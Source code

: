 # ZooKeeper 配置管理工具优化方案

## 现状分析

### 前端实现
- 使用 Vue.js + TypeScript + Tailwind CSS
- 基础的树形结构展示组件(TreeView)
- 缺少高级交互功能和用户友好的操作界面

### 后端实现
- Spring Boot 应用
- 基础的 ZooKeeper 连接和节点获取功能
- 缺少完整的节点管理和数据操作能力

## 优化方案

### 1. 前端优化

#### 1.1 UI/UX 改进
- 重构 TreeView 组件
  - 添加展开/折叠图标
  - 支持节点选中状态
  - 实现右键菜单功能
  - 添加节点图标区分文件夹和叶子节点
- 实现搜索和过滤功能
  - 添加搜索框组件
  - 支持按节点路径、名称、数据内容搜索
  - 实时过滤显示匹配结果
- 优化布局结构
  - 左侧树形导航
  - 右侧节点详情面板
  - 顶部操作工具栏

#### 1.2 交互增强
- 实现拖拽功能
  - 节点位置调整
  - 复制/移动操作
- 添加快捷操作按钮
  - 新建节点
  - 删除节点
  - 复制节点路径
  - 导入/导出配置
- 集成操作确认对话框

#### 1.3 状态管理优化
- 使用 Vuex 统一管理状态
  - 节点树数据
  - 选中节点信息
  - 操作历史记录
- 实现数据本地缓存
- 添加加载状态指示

*Work task*. In the data above, which lines include "TreeView"? Return those lines.

*Solution to the problem*.
- 基础的树形结构展示组件(TreeView)
- 重构 TreeView 组件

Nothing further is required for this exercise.